#### What to do
Return the following lines and nothing else: the one holding "Simple todo app created using react." and all those after it in the records below, unchanged, minus any pictures.
Given information START
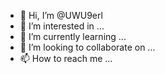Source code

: - 👋 Hi, I’m @UWU9erl
- 👀 I’m interested in ...
- 🌱 I’m currently learning ...
- 💞️ I’m looking to collaborate on ...
- 📫 How to reach me ...

<!---
UWU9erl/UWU9erl is a ✨ special ✨ repository because its `README.md` (this file) appears on your GitHub profile.
You can click the Preview link to take a look at your changes.
--->
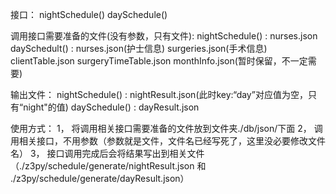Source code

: 接口：
	nightSchedule()
	daySchedule()

调用接口需要准备的文件(没有参数，只有文件):
 	nightSchedule() : nurses.json
 	daySchedult() : nurses.json(护士信息)
 					surgeries.json(手术信息)
 					clientTable.json
 					surgeryTimeTable.json
 					monthInfo.json(暂时保留，不一定需要)

输出文件：
	nightSchedule() : nightResult.json(此时key:“day”对应值为空，只有“night"的值)
	daySchedule() : dayResult.json

使用方式：
	1， 将调用相关接口需要准备的文件放到文件夹./db/json/下面
	2， 调用相关接口，不用参数（参数就是文件，文件名已经写死了，这里没必要修改文件名）
	3， 接口调用完成后会将结果写出到相关文件（./z3py/schedule/generate/nightResult.json 和 ./z3py/schedule/generate/dayResult.json）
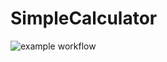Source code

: # SimpleCalculator
![example workflow](https://camo.githubusercontent.com/e8e2ecb9271b2e122273d938aeaec95c0b6c8ee57db3d93f7ace42b9a3827957/68747470733a2f2f696d672e736869656c64732e696f2f62616467652f74657374732d342532307061737365642d73756363657373)
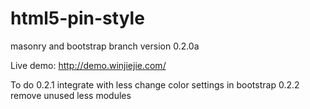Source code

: html5-pin-style
===============
masonry and bootstrap branch
version 0.2.0a


Live demo:
http://demo.winjiejie.com/

To do
 0.2.1
integrate with less change color settings in bootstrap 
 0.2.2
remove unused less modules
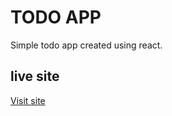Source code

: # TODO APP
Simple todo app created using react.

## live site
[Visit site](https://jeru7.github.io/react-todo/)
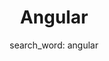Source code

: ---
layout: list-category
title: Angular
subtitle: "search_word: angular"
search_word: "angular"
---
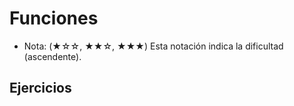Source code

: # Funciones

- Nota: (★☆☆, ★★☆, ★★★) Esta notación indica la dificultad (ascendente).

## Ejercicios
Given information END
#### Output below
Simple todo app created using react.

## live site
[Visit site](https://jeru7.github.io/react-todo/)
Source code

: ---
layout: list-category
title: Angular
subtitle: "search_word: angular"
search_word: "angular"
---
Source code

: # Funciones

- Nota: (★☆☆, ★★☆, ★★★) Esta notación indica la dificultad (ascendente).

## Ejercicios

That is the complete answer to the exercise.